=== SOURCE INFORMATION ===
[Start of section]
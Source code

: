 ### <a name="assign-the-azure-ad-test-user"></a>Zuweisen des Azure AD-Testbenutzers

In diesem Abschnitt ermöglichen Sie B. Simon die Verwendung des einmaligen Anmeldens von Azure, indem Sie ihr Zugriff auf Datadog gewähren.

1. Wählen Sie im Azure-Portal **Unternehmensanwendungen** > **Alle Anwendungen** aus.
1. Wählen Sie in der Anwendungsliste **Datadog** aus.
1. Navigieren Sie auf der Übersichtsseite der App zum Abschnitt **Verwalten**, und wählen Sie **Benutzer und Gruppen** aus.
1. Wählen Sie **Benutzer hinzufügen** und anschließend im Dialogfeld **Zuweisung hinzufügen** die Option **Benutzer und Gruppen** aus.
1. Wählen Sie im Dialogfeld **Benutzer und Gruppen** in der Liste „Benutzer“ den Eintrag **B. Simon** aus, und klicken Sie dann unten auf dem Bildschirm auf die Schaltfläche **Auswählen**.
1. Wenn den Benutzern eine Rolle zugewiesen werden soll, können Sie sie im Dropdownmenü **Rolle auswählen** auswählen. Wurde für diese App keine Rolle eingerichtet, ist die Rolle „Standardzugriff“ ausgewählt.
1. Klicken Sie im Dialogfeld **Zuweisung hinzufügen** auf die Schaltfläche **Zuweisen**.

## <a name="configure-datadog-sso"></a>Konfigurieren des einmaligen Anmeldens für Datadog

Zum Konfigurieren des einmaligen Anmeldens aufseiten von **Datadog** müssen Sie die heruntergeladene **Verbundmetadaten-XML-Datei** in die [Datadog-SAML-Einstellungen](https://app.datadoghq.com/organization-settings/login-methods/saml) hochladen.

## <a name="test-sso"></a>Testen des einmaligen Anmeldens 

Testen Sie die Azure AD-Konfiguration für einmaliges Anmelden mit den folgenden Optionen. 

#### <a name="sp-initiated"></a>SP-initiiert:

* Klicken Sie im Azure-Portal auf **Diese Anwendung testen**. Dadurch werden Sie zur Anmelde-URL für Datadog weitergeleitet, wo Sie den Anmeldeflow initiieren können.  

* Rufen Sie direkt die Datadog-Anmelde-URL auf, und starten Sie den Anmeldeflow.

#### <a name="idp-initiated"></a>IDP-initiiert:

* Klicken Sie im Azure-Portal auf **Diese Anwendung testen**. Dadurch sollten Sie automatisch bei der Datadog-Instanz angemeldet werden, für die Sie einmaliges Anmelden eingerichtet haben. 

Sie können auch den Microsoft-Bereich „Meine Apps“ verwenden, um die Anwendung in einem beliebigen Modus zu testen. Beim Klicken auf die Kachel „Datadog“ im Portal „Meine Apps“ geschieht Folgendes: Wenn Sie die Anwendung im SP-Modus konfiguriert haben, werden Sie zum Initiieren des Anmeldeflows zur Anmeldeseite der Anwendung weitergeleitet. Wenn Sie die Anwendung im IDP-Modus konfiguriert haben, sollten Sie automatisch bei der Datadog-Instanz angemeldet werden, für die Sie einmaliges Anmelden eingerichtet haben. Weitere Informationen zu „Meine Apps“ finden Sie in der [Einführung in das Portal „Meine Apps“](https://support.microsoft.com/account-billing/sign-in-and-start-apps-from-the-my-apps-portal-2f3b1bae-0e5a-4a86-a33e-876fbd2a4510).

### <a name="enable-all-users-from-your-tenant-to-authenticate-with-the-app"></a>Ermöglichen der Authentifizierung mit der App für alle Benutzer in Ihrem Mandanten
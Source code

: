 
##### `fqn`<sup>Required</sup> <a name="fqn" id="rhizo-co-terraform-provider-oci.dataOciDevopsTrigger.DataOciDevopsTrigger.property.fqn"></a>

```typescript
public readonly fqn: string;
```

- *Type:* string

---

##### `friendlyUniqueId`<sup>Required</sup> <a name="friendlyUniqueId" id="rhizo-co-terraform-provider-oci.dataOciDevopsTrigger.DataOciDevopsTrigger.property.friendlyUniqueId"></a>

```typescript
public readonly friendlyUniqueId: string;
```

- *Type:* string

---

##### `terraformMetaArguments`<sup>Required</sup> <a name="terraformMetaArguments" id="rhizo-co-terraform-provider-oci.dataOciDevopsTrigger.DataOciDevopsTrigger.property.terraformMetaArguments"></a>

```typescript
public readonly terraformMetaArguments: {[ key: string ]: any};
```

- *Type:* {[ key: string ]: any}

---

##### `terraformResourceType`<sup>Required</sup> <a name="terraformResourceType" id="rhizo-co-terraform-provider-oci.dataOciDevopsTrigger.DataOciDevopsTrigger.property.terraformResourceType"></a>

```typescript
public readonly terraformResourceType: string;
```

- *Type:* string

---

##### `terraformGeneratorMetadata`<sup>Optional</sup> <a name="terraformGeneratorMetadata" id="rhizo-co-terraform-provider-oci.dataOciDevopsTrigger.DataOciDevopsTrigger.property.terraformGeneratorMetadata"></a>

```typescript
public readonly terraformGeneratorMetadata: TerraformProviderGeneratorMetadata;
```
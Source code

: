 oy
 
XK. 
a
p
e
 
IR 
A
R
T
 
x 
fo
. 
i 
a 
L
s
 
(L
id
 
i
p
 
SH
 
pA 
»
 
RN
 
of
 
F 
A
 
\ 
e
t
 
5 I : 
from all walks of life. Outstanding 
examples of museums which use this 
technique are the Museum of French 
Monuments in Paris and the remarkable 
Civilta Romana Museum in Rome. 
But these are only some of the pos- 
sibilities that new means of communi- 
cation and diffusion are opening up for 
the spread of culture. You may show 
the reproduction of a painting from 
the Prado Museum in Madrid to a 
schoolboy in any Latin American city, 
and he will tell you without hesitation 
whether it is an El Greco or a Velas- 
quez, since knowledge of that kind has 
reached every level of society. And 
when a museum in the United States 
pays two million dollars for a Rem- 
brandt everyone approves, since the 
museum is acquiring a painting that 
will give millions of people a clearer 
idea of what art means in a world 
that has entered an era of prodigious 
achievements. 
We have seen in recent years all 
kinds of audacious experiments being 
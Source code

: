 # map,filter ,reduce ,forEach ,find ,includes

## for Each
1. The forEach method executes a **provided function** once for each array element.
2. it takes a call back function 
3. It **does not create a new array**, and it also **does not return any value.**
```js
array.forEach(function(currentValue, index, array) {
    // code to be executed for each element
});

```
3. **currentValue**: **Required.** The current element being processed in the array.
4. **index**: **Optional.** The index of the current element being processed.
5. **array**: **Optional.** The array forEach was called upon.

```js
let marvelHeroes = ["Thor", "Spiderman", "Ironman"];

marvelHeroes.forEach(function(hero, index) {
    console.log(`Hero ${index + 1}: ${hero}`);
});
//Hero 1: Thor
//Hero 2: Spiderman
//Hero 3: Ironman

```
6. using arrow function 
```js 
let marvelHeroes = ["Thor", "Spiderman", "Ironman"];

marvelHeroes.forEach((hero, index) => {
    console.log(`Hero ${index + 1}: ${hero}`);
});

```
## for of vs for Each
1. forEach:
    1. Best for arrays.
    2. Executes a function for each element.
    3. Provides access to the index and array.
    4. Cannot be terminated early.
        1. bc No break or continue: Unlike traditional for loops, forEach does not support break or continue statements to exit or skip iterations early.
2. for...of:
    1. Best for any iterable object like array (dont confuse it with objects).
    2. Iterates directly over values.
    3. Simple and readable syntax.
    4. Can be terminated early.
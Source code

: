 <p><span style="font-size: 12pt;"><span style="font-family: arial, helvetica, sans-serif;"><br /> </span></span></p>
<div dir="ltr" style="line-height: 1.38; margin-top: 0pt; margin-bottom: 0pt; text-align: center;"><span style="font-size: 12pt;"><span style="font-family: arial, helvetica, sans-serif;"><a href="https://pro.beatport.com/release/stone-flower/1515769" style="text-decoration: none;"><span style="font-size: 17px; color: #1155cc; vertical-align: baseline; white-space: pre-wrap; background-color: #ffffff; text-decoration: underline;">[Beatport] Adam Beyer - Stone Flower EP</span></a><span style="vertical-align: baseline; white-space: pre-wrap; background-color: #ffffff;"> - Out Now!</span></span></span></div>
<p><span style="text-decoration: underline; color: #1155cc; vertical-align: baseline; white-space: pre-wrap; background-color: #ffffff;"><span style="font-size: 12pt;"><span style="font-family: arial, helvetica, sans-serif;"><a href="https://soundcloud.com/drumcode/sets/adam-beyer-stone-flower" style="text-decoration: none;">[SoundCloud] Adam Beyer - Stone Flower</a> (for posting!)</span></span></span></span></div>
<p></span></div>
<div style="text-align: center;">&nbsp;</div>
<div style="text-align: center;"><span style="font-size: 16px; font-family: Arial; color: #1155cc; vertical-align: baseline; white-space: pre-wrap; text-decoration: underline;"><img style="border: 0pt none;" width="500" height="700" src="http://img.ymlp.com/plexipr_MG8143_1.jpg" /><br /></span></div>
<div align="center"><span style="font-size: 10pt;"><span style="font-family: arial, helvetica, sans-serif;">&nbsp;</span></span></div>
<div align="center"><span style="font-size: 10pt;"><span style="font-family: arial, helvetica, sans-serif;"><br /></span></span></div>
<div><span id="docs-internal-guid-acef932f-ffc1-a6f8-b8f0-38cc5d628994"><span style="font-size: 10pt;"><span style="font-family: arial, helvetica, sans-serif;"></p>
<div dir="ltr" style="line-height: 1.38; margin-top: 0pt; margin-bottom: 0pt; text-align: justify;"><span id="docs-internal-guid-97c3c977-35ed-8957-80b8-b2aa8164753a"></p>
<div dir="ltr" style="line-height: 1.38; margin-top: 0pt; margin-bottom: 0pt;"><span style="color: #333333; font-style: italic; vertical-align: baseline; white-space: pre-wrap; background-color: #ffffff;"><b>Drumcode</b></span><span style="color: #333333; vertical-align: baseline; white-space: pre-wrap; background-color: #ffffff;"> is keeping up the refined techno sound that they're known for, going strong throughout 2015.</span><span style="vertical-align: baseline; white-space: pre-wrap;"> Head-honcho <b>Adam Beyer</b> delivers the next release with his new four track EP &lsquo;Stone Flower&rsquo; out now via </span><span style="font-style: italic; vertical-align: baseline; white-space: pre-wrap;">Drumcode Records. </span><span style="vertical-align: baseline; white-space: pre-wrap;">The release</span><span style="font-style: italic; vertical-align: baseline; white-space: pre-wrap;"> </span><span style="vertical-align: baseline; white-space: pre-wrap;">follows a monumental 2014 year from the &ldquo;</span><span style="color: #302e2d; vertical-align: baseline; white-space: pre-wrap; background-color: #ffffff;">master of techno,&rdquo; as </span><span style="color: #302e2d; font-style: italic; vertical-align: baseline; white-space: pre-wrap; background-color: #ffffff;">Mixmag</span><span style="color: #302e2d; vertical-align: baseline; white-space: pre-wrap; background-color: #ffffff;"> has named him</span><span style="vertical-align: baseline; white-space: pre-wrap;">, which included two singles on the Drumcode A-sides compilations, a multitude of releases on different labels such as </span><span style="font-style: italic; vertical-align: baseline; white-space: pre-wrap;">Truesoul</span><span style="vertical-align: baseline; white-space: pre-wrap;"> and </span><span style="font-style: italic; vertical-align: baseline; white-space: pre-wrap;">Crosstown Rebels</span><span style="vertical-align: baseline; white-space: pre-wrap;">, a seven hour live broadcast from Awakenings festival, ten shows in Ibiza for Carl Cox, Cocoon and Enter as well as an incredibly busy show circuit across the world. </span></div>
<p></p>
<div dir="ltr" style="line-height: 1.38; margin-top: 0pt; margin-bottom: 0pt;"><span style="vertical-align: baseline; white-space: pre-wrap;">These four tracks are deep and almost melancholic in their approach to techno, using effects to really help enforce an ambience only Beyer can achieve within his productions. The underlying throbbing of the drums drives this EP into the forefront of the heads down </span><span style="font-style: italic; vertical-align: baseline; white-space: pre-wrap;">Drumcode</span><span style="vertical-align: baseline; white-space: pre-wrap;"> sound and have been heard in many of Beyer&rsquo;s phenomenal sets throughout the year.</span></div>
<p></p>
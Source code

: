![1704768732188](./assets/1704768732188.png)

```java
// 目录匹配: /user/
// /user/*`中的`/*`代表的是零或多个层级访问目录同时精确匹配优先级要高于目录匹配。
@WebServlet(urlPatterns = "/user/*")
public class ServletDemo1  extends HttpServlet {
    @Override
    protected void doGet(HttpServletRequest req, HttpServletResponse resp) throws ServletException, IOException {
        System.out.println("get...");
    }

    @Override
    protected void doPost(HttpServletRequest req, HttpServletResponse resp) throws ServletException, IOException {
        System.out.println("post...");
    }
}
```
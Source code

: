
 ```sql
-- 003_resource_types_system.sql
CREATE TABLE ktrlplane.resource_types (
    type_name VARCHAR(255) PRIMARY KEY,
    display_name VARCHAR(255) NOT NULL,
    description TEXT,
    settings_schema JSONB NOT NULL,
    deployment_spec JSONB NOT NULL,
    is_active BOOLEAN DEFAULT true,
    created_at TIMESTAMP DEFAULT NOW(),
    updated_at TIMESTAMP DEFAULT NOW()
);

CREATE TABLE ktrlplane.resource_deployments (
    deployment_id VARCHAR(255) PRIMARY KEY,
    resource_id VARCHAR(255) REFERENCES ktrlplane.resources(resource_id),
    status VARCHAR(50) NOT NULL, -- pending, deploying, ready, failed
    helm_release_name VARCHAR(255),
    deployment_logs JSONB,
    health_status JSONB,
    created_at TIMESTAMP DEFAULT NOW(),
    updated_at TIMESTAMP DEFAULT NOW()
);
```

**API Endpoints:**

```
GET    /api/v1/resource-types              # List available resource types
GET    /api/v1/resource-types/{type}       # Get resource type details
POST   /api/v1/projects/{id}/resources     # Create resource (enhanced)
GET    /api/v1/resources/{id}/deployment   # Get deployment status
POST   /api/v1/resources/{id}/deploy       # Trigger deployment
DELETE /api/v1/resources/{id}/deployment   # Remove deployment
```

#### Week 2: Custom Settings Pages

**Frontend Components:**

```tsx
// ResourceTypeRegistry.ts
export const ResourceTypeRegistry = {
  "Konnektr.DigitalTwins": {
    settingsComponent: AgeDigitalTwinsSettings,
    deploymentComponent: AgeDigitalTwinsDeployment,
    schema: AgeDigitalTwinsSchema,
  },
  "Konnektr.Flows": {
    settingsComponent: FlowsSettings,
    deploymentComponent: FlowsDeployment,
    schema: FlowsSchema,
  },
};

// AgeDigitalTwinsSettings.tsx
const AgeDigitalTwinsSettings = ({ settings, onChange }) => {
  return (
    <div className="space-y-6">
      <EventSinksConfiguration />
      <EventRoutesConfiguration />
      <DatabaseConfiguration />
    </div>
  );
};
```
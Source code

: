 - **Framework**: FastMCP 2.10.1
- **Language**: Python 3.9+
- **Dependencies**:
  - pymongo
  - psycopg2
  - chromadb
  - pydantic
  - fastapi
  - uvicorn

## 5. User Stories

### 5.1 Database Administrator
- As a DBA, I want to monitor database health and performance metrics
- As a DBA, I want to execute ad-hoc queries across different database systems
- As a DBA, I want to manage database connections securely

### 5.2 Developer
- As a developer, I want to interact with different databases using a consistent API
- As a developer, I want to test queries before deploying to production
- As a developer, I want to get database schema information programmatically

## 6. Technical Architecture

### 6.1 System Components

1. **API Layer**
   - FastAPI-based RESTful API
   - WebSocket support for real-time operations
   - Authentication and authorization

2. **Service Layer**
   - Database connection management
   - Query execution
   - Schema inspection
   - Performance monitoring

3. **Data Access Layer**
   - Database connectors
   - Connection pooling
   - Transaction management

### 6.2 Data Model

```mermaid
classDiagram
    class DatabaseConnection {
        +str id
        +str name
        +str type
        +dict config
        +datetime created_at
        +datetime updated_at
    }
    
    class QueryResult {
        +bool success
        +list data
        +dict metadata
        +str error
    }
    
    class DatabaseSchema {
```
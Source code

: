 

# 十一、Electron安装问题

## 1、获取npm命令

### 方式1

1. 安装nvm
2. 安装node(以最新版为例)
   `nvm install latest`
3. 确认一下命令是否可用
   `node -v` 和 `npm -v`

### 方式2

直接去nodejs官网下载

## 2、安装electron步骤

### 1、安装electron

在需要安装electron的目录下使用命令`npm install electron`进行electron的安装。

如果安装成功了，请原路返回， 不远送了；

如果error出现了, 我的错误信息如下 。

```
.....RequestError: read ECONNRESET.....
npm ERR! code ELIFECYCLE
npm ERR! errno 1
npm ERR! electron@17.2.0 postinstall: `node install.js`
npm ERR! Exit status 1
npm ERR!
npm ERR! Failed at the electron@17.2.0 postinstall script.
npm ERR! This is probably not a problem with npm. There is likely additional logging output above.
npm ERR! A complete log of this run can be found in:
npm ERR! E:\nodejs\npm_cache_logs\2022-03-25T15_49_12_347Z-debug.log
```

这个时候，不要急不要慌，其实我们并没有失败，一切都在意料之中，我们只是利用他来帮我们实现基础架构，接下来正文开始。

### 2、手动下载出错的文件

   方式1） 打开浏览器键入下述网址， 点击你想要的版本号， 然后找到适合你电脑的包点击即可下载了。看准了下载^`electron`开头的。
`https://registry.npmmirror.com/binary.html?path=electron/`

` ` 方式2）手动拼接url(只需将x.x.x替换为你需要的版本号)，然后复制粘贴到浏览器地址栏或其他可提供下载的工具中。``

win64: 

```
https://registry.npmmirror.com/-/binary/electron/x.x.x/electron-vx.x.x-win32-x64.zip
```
[End of section]
=== TASK REQUIREMENTS ===
Your output should be the listing's lines, exact and complete, from its first line to the line that contains "In diesem Abschnitt", inclusive.

=== WRITTEN SOLUTION ===
Source code

: ### <a name="assign-the-azure-ad-test-user"></a>Zuweisen des Azure AD-Testbenutzers

In diesem Abschnitt ermöglichen Sie B. Simon die Verwendung des einmaligen Anmeldens von Azure, indem Sie ihr Zugriff auf Datadog gewähren.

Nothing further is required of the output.